A second statute gives him the ability to take money intended for US Army civil works projects and reassign it to projects "essential to the national defence". But according to Bloomberg, the amount Mr Trump wants would use up all the funds allocated this year, much of it already earmarked for ongoing projects - and he'd need Congressional approval to change that.
What else Trump could do
Building the wall might just be one extreme measure Mr Trump takes to stop the so-called "invasion". The Atlantic's round-up of powers available to the US President under a national emergency makes for sobering reading.

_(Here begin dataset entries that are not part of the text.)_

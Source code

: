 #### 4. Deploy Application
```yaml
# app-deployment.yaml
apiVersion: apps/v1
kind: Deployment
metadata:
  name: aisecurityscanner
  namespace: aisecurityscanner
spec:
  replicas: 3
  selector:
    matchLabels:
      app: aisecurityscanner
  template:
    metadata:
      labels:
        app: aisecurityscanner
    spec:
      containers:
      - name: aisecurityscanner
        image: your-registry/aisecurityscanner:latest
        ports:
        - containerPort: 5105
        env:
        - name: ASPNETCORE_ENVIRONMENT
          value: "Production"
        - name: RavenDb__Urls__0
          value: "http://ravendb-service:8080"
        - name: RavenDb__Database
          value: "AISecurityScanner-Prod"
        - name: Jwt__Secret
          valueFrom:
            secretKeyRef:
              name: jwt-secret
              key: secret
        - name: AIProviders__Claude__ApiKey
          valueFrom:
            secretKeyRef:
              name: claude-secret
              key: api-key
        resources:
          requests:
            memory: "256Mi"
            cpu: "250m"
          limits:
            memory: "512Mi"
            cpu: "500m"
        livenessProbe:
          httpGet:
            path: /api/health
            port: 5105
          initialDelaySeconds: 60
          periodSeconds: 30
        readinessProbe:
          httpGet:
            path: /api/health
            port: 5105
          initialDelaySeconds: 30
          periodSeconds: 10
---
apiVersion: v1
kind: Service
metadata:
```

Technically, the options include:
- shutting down critical websites, or requiring search engines to always return pro-Trump results
- send the military into 'sanctuary cities' that don't crack down on illegal migrants, or to break up anti-Trump protests
- suspending the usual court systems in favour of martial law
- lifting the prohibition on testing biological and chemical weapons, including on human subjects
- blocking financial transactions and freezing assets.
Will it work?
There is debate over whether Mr Trump could legally invoke many of the statutes over illegal immigration. Writing for the New York Times, Yale law professor Bruce Ackerman said any soldiers that helped build the wall under a national emergency would be committing a federal crime and face up to two years in jail.
"If President Trump declared an emergency, Section Five of the act gives the House of Representatives the right to repudiate it immediately, then pass their resolution to the Senate - which is explicitly required to conduct a floor vote within 15 days.

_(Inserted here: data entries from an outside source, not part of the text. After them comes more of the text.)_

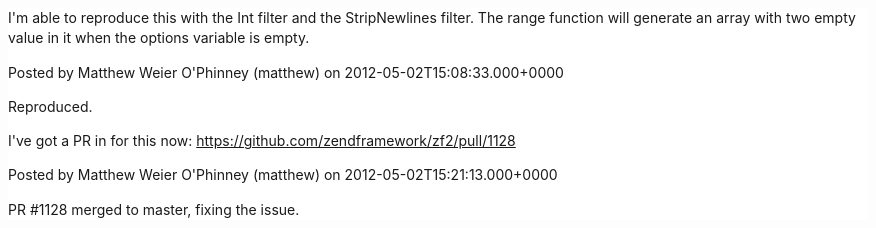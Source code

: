 I'm able to reproduce this with the Int filter and the StripNewlines filter. The range function will generate an array with two empty value in it when the options variable is empty.

 

 

Posted by Matthew Weier O'Phinney (matthew) on 2012-05-02T15:08:33.000+0000

Reproduced.

I've got a PR in for this now: <https://github.com/zendframework/zf2/pull/1128>

 

 

Posted by Matthew Weier O'Phinney (matthew) on 2012-05-02T15:21:13.000+0000

PR #1128 merged to master, fixing the issue.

"Since President Trump's 'emergency' declaration would be a direct response to his failure to convince Congress that national security requires his wall, it is hard to believe that a majority of the Senate, if forced to vote, would accept his show of contempt for their authority."

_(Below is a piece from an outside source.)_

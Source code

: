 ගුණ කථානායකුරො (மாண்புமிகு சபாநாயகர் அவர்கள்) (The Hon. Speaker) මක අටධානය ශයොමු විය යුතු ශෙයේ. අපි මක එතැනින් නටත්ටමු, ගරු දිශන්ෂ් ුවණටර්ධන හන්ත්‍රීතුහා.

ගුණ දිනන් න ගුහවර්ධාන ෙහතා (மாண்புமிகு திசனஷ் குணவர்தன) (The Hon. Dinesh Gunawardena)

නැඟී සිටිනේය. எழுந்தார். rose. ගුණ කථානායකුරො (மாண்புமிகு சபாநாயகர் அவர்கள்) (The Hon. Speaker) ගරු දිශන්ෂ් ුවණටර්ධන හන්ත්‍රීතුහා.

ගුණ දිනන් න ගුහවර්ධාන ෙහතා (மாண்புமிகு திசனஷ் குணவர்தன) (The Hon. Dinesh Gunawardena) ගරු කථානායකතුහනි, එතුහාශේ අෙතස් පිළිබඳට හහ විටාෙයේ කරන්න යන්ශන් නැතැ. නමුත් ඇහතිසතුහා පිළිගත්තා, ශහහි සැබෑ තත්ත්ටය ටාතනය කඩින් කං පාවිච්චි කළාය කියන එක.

Writing for NBC News, legal analyst Danny Cevallos said any national emergency would be declared against the will of Congress, and quickly be shut down by the Supreme Court.
"The Supreme Court would have to deny any congressional power to act in the controversy to sustain the President's exclusive control. In this category, when the President acts in defiance of Congress, he should usually lose."
Not that rare
Though Mr Trump's threat of a national emergency has made headlines, it's not actually a particularly rare route for US Presidents to take. Barack Obama declared 12 states of emergency, and his predecessor George W Bush 13.
There are currently 31 active national emergencies in the US, with one of them dating back to Jimmy Carter and relating to the Iranian Revolution.
Bill Clinton declared 17, the oldest still in effect relating to the proliferation of weapons of mass destruction.
Mr Trump has declared three national emergencies so far - sanctions on 13 generals and world leaders accused of mass executions and murder, sanctions on people involved in social media campaigns intended to influence elections, and "blocking property of certain persons contributing to the situation in Nicaragua".
He did not declare a national emergency over the growing number of people using opioid drugs, leaving it at the level of a public health emergency.
Previous use of national emergencies
1933: Franklin Roosevelt declares an emergency so he can shut banks, stopping the Depression from getting even worse.
1957: Dwight Eisenhower sends troops to Little Rock, Arkansas, to ensure black children can go to school.
1970: Richard Nixon calls in the National Guard to deliver mail, breaking a postal strike.
1992: George Bush deploys troops to stop the Rodney King riots.
2001: George W Bush gives himself expanded powers following the 9/11 attacks.
2009: Barack Obama declares an emergency to help stop the swine flu epidemic.